Differences were found in incidence of gastric adenocarcinoma in specific anatomic sites among certain racial and ethnic groups aged 50 years and older.

Shah and colleagues assessed California Cancer Registry data between 2011 and 2015 and estimated incidences of gastric adenocarcinoma in anatomic sites of non-Hispanic white, non-Hispanic Black, Hispanic, and seven Asian American populations. The difference between “non-white” groups and non-Hispanic white participants were calculated.
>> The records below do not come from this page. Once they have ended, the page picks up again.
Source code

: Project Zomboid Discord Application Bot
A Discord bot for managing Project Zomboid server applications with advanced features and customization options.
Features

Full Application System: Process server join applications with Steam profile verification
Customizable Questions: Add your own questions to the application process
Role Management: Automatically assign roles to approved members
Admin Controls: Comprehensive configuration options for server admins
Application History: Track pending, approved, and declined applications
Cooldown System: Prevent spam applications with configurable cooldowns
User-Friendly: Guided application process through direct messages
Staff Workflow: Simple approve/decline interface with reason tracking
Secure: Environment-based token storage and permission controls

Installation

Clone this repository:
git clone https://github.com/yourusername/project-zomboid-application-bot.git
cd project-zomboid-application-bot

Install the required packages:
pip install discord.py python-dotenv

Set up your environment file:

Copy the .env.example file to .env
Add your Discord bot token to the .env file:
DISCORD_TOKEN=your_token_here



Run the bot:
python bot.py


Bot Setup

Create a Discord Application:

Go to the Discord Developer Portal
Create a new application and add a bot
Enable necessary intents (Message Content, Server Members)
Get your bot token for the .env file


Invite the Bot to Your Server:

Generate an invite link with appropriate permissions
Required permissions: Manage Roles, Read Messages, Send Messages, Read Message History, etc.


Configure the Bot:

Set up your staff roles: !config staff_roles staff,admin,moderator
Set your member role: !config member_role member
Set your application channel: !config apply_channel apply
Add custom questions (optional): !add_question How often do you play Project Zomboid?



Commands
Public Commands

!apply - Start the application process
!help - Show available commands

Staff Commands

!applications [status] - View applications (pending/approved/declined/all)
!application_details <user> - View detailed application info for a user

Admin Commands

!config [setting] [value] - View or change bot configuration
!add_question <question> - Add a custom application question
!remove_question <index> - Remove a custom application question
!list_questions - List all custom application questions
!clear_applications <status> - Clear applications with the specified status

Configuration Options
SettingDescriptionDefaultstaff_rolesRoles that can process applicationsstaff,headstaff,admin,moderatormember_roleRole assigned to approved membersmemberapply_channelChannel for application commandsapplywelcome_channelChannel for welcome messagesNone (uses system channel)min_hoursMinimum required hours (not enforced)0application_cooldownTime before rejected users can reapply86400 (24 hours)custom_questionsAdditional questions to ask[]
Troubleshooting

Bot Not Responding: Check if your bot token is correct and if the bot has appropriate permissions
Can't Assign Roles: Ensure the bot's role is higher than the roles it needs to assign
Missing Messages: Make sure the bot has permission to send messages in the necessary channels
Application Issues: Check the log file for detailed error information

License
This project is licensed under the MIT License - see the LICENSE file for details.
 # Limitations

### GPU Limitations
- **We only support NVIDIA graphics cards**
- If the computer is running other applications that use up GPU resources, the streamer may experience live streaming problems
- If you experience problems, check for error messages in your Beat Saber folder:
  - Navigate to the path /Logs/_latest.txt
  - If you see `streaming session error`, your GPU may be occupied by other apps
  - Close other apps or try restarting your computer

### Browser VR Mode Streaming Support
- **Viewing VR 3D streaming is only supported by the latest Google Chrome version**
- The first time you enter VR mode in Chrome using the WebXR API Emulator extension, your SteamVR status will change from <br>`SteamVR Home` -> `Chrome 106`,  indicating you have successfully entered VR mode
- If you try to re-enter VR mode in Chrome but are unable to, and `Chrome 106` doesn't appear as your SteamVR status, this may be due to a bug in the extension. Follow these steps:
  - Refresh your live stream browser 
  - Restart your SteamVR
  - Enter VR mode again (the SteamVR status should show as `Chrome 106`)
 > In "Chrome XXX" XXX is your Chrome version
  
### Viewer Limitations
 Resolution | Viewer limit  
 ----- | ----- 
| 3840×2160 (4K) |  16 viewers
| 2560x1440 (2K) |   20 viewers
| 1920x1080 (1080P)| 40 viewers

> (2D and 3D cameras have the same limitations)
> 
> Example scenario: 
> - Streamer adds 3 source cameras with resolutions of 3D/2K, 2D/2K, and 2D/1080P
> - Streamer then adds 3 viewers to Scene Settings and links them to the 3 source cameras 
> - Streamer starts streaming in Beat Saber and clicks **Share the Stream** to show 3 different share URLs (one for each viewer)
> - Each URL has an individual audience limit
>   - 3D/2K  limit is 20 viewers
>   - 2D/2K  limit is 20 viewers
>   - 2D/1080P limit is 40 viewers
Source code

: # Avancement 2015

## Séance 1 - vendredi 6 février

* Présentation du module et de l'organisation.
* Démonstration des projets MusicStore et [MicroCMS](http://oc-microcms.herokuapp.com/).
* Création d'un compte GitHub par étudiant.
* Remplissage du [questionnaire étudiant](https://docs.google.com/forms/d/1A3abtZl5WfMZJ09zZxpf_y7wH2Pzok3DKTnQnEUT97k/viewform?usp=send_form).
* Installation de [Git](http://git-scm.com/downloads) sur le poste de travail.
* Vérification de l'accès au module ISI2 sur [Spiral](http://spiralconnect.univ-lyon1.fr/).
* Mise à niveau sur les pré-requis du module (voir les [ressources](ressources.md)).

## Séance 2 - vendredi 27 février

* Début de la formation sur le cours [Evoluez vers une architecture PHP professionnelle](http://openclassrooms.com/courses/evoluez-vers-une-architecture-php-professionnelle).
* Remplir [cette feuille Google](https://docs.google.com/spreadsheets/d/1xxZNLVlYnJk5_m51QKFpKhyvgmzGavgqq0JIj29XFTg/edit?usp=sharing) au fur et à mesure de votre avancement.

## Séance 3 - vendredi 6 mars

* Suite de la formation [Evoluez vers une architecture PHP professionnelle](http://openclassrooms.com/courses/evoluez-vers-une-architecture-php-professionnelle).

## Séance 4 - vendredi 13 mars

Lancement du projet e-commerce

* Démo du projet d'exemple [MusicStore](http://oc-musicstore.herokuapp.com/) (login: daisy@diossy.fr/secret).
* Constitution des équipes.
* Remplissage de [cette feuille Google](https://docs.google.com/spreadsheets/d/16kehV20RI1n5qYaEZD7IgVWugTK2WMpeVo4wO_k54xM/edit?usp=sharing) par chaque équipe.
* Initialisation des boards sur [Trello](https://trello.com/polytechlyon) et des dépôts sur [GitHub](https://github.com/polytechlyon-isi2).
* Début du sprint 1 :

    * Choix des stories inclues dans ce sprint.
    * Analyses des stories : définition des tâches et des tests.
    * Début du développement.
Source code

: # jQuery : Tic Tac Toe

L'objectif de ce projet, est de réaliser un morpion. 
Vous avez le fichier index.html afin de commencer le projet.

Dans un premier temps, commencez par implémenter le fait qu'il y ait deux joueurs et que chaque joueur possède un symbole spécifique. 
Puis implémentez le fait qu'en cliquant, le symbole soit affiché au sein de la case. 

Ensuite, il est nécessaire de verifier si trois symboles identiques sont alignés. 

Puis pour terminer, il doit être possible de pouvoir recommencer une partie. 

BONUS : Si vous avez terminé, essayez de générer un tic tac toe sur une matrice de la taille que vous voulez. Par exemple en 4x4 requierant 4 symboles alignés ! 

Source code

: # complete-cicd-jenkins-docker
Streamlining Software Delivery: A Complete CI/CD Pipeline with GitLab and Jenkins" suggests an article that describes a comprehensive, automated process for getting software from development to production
Results showed “non-white” groups had significantly higher incidences of noncardia gastric adenocarcinoma compared with non-Hispanic white participants. Further, the incidence was highest in Korean American men aged older than 50 years. The risk for noncardia gastric adenocarcinoma was 1.8-fold (95% CI, 1.37–2.31) to 7.3-fold (95% CI, 5.73–9.19) higher in “non-white” groups and 12-fold (95% CI, 9.96–14.6) to 14.5-fold (95% CI, 12.5–16.9) higher in Korean American men and women aged over 50 years, respectively, compared with non-Hispanic white participants aged 50 years or older. All “non-white” men, apart from Japanese American and Korean American men, had a significantly lower risk for cardia gastric adenocarcinoma compared with non-Hispanic white men aged 50 years or older.

“We are hopeful that the findings of this study will break the inertia surrounding gastric cancer screening,” Shah said.